• “People often seek peace in secluded places like the countryside or the seaside, and you may also long for such retreats. But this desire comes from a lack of understanding. Whenever you wish, you can retreat into your own mind and find tranquility, free from distractions. The best place to find peace is within yourself, especially if you have cultivated inner resources that provide ease and tranquility whenever you reflect on them.”

      Marcus Aurelius

      It’s a common practice that to unwind, gain balance or find a little sanity we often look to nature. We go for a hike or camping, or perhaps a simple walk where we live. These are, of course, wonderful things to do. But what does it say about our relationship to nature in the rest of our time? If nature is where we go to find peace, why are we not working in relationship to nature?

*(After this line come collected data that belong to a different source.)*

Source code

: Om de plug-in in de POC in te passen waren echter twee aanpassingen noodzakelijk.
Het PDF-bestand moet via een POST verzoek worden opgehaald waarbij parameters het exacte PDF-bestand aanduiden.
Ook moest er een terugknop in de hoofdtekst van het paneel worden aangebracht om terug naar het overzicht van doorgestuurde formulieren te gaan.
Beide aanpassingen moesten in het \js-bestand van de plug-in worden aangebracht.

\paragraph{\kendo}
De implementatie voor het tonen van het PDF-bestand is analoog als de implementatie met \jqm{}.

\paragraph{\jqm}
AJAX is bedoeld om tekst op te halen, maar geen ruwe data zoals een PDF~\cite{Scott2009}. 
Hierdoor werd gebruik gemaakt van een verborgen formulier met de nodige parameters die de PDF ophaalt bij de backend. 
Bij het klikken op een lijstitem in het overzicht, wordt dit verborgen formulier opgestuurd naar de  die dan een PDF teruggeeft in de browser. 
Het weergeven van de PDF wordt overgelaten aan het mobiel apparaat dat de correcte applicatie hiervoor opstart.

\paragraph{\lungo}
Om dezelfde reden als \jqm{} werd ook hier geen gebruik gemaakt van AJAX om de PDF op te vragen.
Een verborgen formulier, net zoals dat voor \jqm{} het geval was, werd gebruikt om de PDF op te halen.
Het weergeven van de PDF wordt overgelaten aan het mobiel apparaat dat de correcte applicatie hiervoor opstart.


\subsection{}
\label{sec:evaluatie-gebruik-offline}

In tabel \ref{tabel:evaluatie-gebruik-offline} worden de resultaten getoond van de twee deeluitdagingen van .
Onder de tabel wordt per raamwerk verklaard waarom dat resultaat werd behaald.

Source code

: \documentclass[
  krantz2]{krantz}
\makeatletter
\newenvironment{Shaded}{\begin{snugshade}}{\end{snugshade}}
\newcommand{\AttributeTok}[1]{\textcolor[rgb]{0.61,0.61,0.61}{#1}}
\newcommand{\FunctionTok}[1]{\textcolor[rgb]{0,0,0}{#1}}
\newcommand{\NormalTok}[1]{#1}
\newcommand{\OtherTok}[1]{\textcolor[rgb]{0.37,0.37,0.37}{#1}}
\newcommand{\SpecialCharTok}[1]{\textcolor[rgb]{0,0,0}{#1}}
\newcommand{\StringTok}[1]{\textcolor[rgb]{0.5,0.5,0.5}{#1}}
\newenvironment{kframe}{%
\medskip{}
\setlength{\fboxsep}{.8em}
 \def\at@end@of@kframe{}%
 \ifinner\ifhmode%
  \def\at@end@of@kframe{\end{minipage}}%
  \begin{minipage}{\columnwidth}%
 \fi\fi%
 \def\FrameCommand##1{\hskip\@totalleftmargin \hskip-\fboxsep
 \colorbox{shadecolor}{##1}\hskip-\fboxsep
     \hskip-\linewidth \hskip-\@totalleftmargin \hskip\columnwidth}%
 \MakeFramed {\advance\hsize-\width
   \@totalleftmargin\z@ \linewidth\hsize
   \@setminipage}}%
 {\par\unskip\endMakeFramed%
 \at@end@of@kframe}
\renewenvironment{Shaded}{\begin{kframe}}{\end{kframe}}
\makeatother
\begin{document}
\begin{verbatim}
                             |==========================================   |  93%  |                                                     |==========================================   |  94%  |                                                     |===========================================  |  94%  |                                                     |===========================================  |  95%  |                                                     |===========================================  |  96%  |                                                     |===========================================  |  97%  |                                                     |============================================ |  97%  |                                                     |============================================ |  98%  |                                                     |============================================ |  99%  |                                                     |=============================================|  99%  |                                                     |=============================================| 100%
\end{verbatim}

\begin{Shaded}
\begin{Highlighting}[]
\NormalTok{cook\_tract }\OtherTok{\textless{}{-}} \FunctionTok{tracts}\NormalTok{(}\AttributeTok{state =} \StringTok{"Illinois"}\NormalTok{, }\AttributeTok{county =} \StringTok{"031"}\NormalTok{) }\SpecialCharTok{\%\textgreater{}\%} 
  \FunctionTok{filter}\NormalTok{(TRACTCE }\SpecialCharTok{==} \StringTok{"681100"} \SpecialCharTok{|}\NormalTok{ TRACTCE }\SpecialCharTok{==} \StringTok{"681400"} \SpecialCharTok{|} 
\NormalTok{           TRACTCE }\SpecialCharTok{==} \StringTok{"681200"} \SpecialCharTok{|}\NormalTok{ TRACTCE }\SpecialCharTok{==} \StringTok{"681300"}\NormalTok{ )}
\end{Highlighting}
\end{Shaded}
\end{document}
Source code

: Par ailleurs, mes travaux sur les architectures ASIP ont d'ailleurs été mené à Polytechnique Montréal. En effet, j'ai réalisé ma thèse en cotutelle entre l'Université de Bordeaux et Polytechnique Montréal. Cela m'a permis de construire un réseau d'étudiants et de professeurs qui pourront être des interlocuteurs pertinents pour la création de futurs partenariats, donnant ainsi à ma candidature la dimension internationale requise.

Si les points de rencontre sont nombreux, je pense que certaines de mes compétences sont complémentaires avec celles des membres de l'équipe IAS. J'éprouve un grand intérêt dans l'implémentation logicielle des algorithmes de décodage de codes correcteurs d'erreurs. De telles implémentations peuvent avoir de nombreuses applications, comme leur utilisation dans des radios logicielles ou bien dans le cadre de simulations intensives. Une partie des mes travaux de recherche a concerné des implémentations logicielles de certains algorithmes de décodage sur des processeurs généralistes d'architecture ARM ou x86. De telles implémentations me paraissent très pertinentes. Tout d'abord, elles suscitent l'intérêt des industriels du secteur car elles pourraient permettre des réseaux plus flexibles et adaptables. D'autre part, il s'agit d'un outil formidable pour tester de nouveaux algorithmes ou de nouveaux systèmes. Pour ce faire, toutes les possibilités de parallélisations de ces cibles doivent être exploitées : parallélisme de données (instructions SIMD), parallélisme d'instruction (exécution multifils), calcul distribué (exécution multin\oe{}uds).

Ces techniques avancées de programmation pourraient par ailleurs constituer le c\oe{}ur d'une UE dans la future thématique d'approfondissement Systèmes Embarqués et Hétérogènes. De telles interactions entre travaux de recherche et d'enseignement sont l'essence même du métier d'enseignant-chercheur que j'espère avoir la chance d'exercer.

      I believe the common desire many if not most of us who live in the industrialized world have to take trips to nature speaks to the disconnection we have developed in previous centuries with nature. When we spend time in nature, whether through simply going for a walk or taking extended time for a camping trip, we are placing ourselves into a more natural state of how human beings were largely wired to live. We become (at least for a little bit of time) reconnected with the relationship we share with all of life.

      The relationship of life is not only something to reconnect with, it is an identity which can free us from much the suffering, stress and anxiety of modern life. If we have the relationships of life as our basic worldview, then hardships we face will not feel so isolating or as though everything is up to us to overcome or accomplish, but that who we are at a fundamental level is intertwined with something unfathomably larger than ourselves as an individual.

      Life is relationship. And we are life.